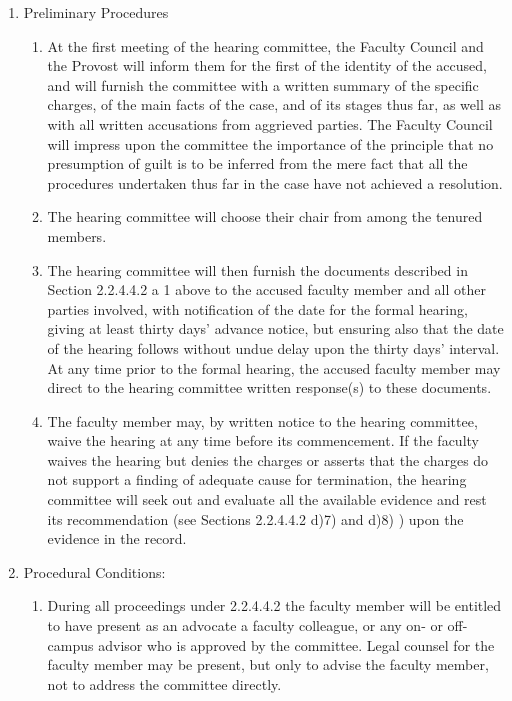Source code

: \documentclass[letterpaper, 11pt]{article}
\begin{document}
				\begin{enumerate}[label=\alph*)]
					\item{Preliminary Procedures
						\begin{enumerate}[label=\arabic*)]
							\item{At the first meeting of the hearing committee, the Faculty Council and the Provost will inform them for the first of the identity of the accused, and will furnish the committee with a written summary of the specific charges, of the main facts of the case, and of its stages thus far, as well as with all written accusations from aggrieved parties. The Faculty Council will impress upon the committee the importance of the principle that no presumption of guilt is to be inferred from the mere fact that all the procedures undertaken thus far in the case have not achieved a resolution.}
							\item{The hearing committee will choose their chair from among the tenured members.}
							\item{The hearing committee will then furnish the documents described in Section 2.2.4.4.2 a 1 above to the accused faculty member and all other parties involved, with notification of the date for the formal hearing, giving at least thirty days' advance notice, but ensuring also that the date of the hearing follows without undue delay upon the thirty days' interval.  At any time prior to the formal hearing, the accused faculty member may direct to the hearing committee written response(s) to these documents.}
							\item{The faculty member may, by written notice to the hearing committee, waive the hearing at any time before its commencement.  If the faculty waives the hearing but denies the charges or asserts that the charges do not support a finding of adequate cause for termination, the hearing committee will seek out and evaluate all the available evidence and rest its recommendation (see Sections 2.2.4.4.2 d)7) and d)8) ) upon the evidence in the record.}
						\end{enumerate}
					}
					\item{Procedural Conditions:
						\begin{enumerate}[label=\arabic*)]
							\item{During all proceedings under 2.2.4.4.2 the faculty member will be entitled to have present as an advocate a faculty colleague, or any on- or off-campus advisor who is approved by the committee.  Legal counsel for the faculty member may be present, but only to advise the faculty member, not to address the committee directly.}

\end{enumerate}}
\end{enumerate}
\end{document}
==
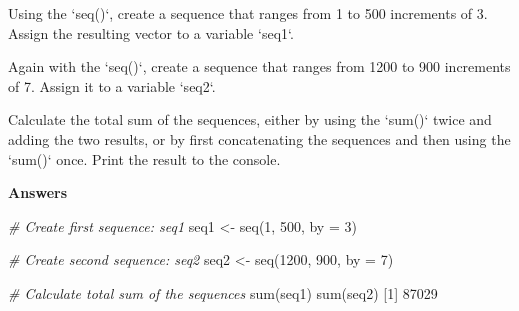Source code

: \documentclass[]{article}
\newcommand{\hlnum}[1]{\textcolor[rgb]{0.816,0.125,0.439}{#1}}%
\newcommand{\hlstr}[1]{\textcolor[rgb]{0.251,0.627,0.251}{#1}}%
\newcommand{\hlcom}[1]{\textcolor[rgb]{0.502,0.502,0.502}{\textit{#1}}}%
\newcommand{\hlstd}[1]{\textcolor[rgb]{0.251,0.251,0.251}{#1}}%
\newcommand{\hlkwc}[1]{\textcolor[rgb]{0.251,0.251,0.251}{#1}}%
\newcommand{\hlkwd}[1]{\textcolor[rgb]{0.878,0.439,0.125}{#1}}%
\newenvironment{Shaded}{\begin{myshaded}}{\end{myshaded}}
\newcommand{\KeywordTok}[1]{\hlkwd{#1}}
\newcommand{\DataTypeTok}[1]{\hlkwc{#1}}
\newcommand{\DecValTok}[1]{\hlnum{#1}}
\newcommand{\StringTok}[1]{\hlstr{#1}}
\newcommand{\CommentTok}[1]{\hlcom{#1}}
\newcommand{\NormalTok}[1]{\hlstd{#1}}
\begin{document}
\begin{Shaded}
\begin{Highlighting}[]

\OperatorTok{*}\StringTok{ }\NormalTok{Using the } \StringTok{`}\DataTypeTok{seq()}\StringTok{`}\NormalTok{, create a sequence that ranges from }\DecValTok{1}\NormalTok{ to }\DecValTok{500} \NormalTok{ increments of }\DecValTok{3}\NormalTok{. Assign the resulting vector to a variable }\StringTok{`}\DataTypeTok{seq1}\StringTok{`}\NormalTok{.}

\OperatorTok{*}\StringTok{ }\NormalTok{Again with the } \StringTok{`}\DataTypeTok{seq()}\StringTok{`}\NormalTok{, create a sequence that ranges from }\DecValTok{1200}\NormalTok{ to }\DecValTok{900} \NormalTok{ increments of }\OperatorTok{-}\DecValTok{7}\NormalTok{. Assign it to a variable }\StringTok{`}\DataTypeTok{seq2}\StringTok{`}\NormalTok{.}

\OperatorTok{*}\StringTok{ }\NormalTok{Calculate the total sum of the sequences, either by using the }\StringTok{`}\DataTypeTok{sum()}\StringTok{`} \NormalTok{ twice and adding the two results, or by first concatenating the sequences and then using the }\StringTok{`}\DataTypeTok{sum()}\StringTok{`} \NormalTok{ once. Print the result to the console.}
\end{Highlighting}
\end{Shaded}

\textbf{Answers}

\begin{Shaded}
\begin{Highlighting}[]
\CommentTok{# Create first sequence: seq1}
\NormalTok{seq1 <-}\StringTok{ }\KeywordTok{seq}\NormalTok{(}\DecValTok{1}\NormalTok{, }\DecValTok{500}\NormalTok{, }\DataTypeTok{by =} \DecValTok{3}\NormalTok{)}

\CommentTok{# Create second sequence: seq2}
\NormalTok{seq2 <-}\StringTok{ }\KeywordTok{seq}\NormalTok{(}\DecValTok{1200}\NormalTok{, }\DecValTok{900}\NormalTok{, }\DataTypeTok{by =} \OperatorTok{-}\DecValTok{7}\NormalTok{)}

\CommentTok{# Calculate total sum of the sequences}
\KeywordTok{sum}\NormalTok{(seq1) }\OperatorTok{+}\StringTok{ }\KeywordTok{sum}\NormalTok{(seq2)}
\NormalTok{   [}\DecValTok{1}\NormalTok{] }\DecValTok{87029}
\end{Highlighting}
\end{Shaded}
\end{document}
* * *
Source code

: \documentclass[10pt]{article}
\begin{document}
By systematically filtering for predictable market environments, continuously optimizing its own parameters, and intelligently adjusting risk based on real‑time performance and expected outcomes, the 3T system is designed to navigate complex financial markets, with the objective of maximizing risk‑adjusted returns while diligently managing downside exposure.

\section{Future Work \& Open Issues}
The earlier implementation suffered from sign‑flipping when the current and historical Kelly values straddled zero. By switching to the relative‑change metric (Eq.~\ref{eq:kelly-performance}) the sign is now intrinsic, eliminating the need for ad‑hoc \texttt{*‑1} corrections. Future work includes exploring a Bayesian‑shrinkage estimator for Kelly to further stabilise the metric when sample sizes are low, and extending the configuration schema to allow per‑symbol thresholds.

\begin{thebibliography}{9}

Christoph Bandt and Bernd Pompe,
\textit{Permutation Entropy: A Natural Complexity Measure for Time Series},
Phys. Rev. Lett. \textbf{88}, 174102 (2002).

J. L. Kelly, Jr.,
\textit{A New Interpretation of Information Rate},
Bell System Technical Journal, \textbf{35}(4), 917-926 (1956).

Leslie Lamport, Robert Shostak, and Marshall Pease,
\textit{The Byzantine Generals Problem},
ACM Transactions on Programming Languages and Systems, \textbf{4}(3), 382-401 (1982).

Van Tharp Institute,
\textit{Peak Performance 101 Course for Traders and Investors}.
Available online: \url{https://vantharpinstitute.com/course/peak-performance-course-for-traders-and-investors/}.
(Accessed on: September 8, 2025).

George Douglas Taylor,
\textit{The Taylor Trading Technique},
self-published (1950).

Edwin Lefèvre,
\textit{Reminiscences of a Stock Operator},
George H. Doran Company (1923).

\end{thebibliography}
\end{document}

• **Action item**
Copy out each line of the records that holds the string "hlkwc".

• **Response to the exercise**
\newcommand{\hlkwc}[1]{\textcolor[rgb]{0.251,0.251,0.251}{#1}}%
\newcommand{\DataTypeTok}[1]{\hlkwc{#1}}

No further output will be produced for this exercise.